Each pushes Australia to think about defence more and spend more. Thus, the Coalition has promised to spend an extra $21 billion over five years, taking defence’s share of GDP from just over 2 percent to 2.5 percent within five years.
Labor’s plan is to lift defence spending to 2.3 percent by 2033–4, making the point that this is more than 0.2 percent higher than the spending trajectory it inherited. So, in opposition, the Coalition has become more ambitious for military might than it was in office. How times change. The 2.5 percent trek is the new policy norm. With the target agreed, only the timeline is in question.
The Coalition has reversed the standard election question ‘where’s the money coming from?’ Instead, it has announced the cash and said it’ll decide the details in office. The money answer is that Coalition will raise taxes by repealing Labor’s $17 billion tax cuts.
Labor has the military shopping list, the Coalition has the budget. Although coming from those two different directions, the campaign shows a consensus for more defence money, even as politics-as-usual argy-bargy continues over which side has the better record and the smartest plan.
The shadow defence minister, Andrew Hastie, said he’s ‘agnostic’ about what to buy with all the extra cash: ‘We’ve got to work out where the most pressing problems lie and then resource them.’
Reflecting the view that political parties are supposed to detail what they’re offering, Defence Minister Richard Marles argued that the Coalition policy has ‘no strategic direction, no strategic purpose’, offering only ‘vague numbers, aspirations, targets, but not one iota of substance’.
A generous view would be that the holes in the Coalition policy don’t show a lack of preparation, but an understanding of the rolling revolution in military affairs. Perhaps Hastie’s hesitation shows he wants to ask big questions about our future defence force. If so, it’s a brave move, because elections demand colour and movement, not a plea for time to think.
To caricature these complex debates about future defence kit, reduce them to a simple either/or equation: missiles and drones versus ships and submarines. Now there’s a proposition to light up The Strategist forever: sure, we want all of them, but even big budgets must make choices about rolling demands.

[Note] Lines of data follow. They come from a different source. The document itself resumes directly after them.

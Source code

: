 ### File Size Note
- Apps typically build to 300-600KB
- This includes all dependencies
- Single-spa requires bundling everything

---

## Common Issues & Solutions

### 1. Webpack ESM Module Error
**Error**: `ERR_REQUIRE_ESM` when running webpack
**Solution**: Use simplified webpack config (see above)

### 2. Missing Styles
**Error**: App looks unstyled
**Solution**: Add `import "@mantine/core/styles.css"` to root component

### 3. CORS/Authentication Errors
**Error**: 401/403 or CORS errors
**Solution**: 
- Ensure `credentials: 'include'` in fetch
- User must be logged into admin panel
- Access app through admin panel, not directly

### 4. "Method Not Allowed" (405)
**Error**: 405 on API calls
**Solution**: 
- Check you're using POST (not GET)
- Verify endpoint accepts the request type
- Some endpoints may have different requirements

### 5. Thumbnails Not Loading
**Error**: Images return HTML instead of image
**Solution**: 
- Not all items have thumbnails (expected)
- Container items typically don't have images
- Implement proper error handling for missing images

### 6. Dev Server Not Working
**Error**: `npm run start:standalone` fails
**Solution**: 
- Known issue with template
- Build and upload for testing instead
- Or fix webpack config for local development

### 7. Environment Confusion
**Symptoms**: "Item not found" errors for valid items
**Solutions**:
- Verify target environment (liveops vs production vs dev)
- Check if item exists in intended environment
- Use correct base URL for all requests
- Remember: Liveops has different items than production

The other revolution in this campaign is Hurricane Donald. The decade-old Liberal-Labor consensus on the China problem now has a new twin, the understanding that Donald Trump makes the US a less reliable friend, testing the three core elements of Australia’s international policy: the US alliance, the region and multilateralism.
Explaining the Coalition’s defence spending plan, Andrew Hastie referenced the America First shift, stating: ‘We have a strong relationship with them but can’t take anything for granted.’

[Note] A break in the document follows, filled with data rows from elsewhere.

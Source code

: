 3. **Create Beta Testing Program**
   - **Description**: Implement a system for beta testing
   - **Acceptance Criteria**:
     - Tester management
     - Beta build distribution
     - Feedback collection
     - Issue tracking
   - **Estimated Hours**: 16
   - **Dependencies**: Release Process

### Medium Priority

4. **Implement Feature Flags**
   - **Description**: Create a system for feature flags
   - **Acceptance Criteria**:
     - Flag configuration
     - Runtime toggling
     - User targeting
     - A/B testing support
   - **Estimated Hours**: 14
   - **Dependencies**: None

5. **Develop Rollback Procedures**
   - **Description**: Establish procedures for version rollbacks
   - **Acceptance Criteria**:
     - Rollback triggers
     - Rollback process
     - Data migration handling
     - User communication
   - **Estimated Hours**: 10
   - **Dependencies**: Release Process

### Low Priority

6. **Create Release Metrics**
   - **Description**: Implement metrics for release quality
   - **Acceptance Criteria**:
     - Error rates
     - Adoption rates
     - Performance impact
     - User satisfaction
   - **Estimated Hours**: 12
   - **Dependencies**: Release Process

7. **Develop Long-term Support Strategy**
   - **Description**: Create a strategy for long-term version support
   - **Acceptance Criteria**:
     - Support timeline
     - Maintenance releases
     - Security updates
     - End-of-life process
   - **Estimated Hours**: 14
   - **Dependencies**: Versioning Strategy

Journalist and academic Mark Kenny called the Coalition’s $21 billion defence boost the most consequential policy pivot in the election, based on a ‘terrified’ diagnosis that Trump’s US has ‘shifted from a global force of stability to a net creator of instability’.
The twin fear of China and the US is on show in Labor’s announcement of a critical minerals strategic reserve. Australia will stockpile rare earths to protect against ransom demands from China, as the dominant supplier of the minerals. The reserve will be offered to ‘key international partners’, so it becomes an important card in dealing with the transactional Trump.

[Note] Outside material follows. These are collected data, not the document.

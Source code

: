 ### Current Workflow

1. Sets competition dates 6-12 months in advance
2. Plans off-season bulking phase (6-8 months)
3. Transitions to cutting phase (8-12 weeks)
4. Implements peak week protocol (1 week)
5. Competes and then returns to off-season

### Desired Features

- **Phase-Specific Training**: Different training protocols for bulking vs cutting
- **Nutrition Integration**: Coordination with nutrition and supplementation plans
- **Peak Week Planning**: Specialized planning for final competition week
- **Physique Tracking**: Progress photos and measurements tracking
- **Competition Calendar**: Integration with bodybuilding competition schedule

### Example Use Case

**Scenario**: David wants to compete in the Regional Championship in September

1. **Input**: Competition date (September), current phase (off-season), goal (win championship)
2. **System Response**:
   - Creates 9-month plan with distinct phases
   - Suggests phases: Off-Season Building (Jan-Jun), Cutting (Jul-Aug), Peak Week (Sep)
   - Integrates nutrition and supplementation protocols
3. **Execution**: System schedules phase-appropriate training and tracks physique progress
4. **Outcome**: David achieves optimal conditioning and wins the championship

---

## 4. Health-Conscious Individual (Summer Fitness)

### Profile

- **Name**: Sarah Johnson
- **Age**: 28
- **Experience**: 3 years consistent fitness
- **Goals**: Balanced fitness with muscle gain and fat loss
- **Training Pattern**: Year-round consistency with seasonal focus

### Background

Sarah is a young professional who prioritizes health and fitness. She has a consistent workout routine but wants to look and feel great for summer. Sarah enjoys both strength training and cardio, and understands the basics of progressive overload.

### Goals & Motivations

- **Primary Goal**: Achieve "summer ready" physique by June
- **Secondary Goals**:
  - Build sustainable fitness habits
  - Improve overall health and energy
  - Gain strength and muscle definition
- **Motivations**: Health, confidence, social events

The US has featured as a strategic factor in other Australian election campaigns: Harold Holt’s ‘all the way with LBJ’ campaign in 1966; Gough Whitlam in 1972 affirming the value of the alliance while proclaiming an Asia-focussed foreign policy; John Howard standing with the US after the 9/11 attacks; and Kevin Rudd in 2007 holding firm to the alliance while promising to depart the ‘bad’ war in Iraq while committing to the ‘good’ war in Afghanistan.
In those previous elections, alliance management stressed the enduring value of the alliance. In this campaign, Australia contemplates the US president as an unreliable bully, and the defence consensus adjusts accordingly.